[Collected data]
────
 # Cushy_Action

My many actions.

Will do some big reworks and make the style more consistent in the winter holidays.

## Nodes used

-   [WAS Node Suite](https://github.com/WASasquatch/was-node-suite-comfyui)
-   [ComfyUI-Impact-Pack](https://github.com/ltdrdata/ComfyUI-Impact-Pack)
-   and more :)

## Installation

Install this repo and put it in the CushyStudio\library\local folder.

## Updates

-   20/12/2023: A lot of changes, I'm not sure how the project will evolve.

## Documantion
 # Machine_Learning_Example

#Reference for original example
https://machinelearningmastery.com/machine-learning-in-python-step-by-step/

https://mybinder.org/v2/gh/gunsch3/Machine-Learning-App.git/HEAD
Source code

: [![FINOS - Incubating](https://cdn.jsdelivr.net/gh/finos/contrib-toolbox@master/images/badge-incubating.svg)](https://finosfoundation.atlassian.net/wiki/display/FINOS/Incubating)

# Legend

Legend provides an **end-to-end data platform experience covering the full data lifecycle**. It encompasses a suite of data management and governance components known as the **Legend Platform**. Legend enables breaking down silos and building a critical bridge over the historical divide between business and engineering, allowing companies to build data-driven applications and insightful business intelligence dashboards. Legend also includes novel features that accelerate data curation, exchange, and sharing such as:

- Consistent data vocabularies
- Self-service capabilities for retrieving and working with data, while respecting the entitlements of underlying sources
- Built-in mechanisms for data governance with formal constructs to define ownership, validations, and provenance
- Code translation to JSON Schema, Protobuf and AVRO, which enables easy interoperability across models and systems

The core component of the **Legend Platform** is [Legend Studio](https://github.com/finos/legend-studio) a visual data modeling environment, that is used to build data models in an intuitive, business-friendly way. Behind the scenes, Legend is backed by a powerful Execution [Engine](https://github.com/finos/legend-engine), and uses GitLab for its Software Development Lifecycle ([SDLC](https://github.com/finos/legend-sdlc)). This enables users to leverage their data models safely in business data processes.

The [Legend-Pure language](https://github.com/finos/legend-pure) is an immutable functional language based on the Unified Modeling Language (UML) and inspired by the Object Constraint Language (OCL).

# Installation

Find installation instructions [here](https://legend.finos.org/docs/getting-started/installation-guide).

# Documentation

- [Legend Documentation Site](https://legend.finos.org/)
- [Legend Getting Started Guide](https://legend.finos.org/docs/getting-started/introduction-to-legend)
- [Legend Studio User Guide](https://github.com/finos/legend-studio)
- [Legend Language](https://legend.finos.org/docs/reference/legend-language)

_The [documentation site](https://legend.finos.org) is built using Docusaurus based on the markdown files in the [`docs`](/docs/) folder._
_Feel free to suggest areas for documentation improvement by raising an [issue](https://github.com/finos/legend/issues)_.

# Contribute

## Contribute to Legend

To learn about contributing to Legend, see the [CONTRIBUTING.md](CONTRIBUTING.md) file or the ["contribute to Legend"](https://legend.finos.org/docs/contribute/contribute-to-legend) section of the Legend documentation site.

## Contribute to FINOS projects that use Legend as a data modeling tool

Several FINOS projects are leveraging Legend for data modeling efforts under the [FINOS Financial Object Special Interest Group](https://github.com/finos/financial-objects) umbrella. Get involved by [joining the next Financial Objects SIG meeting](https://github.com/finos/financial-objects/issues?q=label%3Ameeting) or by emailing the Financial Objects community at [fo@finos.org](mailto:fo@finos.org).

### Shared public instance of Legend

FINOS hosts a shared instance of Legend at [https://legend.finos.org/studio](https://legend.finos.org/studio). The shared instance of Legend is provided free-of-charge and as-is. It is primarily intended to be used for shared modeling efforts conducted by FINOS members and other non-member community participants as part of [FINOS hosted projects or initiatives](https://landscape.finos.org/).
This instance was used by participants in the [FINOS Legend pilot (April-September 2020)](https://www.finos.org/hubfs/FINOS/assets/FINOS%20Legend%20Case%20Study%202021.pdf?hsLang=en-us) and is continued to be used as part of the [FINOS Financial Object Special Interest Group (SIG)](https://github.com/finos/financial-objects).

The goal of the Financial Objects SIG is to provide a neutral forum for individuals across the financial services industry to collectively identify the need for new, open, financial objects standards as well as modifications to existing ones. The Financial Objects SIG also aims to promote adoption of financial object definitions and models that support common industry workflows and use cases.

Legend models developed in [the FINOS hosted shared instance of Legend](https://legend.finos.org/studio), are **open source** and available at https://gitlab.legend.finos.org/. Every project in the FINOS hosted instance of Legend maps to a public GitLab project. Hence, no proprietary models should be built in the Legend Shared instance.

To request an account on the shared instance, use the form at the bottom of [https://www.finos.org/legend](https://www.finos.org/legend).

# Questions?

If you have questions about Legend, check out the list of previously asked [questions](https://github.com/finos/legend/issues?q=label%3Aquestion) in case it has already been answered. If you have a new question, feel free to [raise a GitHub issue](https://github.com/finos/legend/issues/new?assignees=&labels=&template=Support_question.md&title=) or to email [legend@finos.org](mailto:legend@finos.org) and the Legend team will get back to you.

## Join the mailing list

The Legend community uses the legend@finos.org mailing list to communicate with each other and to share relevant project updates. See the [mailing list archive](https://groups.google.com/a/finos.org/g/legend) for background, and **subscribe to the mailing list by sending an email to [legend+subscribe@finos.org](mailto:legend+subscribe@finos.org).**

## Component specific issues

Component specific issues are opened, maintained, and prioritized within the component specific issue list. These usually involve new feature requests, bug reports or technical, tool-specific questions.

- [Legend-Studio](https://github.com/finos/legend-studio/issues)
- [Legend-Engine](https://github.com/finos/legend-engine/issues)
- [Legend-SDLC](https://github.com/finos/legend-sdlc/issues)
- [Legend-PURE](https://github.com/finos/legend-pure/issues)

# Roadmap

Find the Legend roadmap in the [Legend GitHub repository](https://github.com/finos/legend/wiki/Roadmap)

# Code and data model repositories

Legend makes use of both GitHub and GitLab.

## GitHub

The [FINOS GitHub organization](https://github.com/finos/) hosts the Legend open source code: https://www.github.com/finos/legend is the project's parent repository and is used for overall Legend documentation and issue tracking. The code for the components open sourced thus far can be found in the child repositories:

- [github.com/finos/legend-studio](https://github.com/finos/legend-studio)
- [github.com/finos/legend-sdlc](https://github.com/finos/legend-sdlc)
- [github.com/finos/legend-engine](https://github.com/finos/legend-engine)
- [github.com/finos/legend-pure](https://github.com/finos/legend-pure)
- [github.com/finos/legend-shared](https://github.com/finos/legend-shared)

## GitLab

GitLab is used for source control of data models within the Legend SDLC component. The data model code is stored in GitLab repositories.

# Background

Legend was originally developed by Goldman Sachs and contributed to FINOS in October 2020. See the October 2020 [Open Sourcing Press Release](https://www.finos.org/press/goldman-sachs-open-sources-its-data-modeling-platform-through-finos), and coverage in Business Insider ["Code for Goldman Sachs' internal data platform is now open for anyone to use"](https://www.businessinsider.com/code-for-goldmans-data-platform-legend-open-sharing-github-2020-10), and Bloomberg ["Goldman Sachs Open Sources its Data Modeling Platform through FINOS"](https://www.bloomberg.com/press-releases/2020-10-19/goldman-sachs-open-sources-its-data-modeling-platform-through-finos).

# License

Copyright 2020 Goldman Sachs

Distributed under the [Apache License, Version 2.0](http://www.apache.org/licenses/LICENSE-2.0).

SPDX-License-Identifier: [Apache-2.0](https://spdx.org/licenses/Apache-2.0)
────
WHAT IS BEING ASKED:
Every line of the records in which the string "Roadmap" is found should be counted, and only the count returned.

RESULT OF THE TASK:
2